* ASSIGNMENT
In the entries below, find each line bearing the string "should" and copy it.

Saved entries

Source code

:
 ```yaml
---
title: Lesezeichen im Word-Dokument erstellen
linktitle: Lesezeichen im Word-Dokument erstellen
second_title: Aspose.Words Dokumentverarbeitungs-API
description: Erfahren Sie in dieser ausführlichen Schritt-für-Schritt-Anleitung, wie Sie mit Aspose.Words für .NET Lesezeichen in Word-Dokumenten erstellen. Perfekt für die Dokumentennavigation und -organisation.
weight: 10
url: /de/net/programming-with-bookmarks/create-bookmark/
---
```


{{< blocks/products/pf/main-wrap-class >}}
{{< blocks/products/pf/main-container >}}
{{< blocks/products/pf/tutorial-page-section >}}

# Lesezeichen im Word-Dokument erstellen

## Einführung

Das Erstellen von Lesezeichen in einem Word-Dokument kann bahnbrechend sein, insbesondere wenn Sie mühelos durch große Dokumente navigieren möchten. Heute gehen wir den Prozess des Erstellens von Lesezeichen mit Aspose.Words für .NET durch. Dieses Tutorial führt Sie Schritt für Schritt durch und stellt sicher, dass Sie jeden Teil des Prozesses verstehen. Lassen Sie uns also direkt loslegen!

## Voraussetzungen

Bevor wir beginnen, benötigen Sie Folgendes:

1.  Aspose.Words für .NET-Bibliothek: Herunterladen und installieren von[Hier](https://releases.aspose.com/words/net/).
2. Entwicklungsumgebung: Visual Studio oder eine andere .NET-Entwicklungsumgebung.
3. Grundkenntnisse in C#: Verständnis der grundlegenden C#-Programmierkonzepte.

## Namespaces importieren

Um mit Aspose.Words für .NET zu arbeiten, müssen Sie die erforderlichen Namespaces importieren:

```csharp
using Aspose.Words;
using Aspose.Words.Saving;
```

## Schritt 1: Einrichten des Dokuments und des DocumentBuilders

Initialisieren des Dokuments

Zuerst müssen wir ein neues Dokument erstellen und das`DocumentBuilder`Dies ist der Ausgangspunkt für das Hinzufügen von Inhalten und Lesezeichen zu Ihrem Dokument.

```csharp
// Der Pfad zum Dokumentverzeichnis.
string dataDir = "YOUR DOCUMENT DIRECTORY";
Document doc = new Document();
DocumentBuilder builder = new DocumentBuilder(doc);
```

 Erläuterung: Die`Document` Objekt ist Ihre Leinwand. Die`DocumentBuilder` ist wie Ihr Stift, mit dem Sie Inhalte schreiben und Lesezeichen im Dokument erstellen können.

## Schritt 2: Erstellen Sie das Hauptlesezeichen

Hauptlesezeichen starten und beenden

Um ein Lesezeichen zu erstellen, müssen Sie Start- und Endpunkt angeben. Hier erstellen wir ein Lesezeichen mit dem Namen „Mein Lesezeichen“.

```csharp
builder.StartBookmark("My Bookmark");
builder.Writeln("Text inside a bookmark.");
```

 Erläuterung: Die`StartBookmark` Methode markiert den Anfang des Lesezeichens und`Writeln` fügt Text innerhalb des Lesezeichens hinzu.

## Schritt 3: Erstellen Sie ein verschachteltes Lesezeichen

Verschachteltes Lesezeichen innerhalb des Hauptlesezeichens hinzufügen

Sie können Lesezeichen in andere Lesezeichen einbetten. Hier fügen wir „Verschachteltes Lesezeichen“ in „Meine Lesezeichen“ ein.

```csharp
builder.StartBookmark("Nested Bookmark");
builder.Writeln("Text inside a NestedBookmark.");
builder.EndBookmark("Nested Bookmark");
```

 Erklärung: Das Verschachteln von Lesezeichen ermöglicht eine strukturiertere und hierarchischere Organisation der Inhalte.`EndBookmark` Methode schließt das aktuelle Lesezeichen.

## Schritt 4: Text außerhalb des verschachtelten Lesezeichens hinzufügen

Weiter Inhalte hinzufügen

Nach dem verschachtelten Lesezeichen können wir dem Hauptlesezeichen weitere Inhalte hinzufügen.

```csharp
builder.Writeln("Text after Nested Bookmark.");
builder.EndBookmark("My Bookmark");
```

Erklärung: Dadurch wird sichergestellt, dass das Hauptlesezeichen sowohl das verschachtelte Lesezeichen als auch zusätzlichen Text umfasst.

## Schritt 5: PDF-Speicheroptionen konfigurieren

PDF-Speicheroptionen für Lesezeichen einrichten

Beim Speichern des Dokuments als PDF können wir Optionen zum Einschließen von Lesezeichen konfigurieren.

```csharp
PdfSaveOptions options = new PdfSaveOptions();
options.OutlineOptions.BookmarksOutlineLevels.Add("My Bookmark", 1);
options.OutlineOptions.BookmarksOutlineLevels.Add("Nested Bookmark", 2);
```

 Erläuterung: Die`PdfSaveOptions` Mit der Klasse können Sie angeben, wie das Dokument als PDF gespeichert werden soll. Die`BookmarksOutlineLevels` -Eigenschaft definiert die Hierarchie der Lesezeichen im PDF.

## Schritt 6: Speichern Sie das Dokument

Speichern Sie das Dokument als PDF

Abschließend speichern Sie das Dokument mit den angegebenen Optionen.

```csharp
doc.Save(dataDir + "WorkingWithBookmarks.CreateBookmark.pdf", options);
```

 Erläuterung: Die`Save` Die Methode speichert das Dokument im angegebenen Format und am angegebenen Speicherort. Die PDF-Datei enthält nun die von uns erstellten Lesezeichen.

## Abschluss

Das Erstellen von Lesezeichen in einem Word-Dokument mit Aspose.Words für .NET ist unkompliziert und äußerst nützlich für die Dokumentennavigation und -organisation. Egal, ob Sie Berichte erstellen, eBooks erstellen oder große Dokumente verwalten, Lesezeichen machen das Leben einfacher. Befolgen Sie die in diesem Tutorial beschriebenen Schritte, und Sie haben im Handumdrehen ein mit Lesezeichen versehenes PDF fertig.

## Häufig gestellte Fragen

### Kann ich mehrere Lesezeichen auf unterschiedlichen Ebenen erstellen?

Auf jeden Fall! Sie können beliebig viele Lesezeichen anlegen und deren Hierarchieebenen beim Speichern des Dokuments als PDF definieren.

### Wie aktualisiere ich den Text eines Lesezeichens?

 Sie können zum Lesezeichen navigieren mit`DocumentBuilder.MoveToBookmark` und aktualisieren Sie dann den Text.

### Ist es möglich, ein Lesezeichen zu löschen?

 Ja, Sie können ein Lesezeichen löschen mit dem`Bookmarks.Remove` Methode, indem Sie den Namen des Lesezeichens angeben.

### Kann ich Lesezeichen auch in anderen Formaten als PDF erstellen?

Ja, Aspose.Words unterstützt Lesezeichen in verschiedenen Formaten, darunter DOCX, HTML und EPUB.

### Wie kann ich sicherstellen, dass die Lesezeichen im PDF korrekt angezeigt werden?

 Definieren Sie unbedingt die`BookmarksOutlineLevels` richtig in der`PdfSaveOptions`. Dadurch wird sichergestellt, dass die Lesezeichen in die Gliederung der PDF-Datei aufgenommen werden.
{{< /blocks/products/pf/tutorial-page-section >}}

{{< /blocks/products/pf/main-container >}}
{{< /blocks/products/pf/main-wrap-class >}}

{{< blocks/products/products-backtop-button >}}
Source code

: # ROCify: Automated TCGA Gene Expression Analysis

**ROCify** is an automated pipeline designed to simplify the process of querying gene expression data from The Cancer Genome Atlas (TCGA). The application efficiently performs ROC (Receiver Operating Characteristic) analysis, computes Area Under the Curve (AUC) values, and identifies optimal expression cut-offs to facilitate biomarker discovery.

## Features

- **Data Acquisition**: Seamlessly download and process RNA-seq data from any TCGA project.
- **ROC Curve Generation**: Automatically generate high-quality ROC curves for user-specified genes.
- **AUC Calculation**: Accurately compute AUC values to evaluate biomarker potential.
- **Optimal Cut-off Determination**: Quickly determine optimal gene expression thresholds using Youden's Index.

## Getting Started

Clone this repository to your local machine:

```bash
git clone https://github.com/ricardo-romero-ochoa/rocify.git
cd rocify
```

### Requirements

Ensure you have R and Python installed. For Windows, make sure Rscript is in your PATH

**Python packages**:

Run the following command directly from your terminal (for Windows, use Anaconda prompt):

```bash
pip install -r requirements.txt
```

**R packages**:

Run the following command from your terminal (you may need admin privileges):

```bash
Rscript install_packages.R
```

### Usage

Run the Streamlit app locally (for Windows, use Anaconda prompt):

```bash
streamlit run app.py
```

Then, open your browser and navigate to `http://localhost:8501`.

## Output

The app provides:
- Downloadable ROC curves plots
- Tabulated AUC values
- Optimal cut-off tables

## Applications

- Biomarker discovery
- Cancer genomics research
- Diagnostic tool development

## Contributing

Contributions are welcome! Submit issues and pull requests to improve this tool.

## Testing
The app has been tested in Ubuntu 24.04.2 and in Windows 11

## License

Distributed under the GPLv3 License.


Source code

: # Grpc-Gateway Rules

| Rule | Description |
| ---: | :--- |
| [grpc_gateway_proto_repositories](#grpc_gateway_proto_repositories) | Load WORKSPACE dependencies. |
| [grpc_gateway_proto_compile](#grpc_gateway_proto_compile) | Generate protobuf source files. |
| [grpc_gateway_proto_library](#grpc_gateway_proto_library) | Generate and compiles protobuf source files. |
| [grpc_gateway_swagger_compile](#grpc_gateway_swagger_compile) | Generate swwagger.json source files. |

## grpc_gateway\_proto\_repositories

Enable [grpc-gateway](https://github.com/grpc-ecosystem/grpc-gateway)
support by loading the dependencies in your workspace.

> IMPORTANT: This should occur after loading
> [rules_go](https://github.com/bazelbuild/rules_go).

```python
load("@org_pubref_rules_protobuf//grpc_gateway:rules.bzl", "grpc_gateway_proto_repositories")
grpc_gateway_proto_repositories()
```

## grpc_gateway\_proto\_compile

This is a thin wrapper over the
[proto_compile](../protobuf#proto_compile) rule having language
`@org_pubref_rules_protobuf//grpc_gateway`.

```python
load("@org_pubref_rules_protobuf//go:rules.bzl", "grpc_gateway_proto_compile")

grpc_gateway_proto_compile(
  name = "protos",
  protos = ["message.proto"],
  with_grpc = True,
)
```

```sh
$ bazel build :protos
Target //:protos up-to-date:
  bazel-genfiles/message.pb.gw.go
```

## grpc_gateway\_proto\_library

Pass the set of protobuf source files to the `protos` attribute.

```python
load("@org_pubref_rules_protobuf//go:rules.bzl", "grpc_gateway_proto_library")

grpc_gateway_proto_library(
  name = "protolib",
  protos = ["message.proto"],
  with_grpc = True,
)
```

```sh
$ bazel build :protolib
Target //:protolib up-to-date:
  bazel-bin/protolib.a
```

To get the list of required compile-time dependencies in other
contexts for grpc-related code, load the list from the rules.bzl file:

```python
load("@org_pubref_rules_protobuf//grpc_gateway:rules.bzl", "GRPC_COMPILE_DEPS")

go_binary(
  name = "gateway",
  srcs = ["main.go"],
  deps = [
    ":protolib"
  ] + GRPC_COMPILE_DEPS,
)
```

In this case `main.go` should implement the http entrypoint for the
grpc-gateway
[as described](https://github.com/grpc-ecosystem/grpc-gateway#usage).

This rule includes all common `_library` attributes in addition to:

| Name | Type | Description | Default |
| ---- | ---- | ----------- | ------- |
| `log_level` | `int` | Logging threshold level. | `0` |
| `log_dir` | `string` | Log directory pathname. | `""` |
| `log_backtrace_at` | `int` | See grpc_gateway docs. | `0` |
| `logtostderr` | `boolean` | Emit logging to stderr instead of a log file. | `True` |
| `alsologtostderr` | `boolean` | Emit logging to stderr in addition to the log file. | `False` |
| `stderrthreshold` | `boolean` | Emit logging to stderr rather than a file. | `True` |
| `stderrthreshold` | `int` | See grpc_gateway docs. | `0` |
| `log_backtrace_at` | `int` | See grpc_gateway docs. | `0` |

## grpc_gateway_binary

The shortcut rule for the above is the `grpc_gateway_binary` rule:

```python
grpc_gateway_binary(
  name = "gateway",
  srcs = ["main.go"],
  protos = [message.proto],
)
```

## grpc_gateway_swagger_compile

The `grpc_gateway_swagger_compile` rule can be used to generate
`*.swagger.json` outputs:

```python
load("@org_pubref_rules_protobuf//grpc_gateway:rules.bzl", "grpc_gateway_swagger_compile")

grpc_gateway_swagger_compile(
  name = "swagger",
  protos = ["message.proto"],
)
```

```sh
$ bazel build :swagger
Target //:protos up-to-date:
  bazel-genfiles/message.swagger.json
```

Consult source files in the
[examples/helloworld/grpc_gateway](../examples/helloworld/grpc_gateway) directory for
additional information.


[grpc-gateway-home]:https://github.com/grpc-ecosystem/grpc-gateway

* EXPECTED OUTPUT
> IMPORTANT: This should occur after loading
In this case `main.go` should implement the http entrypoint for the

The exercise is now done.